(Collected data)

>>>>

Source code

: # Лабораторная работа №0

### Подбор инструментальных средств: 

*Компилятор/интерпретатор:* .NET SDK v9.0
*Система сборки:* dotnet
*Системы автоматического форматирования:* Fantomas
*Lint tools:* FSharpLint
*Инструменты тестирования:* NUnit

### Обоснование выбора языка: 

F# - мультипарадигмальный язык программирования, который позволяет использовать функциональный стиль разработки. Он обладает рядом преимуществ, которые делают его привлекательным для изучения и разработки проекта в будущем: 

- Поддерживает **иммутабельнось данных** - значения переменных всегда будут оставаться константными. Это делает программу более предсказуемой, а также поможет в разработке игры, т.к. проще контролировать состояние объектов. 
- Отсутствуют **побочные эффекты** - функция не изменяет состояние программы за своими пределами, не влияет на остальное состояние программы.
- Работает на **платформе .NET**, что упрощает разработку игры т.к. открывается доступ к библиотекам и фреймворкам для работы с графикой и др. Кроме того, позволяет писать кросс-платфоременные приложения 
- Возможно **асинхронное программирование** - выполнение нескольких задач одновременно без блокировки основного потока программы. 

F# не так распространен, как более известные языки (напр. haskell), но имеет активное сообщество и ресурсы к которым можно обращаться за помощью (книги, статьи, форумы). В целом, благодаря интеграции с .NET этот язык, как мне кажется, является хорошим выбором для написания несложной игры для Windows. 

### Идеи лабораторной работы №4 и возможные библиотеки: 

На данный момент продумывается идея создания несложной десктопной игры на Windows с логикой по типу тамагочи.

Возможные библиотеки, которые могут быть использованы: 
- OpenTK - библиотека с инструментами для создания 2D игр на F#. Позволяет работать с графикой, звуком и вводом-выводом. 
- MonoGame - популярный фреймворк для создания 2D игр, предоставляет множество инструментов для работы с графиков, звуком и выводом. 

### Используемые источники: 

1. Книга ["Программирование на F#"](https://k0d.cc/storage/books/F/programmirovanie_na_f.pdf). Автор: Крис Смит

<<<<

Repeat all of the data exactly as given.

◆ **Output below**:
Source code

: # Лабораторная работа №0

### Подбор инструментальных средств: 

*Компилятор/интерпретатор:* .NET SDK v9.0
*Система сборки:* dotnet
*Системы автоматического форматирования:* Fantomas
*Lint tools:* FSharpLint
*Инструменты тестирования:* NUnit

### Обоснование выбора языка: 

F# - мультипарадигмальный язык программирования, который позволяет использовать функциональный стиль разработки. Он обладает рядом преимуществ, которые делают его привлекательным для изучения и разработки проекта в будущем: 

- Поддерживает **иммутабельнось данных** - значения переменных всегда будут оставаться константными. Это делает программу более предсказуемой, а также поможет в разработке игры, т.к. проще контролировать состояние объектов. 
- Отсутствуют **побочные эффекты** - функция не изменяет состояние программы за своими пределами, не влияет на остальное состояние программы.
- Работает на **платформе .NET**, что упрощает разработку игры т.к. открывается доступ к библиотекам и фреймворкам для работы с графикой и др. Кроме того, позволяет писать кросс-платфоременные приложения 
- Возможно **асинхронное программирование** - выполнение нескольких задач одновременно без блокировки основного потока программы. 

F# не так распространен, как более известные языки (напр. haskell), но имеет активное сообщество и ресурсы к которым можно обращаться за помощью (книги, статьи, форумы). В целом, благодаря интеграции с .NET этот язык, как мне кажется, является хорошим выбором для написания несложной игры для Windows. 

### Идеи лабораторной работы №4 и возможные библиотеки: 

На данный момент продумывается идея создания несложной десктопной игры на Windows с логикой по типу тамагочи.

Возможные библиотеки, которые могут быть использованы: 
- OpenTK - библиотека с инструментами для создания 2D игр на F#. Позволяет работать с графикой, звуком и вводом-выводом. 
- MonoGame - популярный фреймворк для создания 2D игр, предоставляет множество инструментов для работы с графиков, звуком и выводом. 

### Используемые источники: 

1. Книга ["Программирование на F#"](https://k0d.cc/storage/books/F/programmirovanie_na_f.pdf). Автор: Крис Смит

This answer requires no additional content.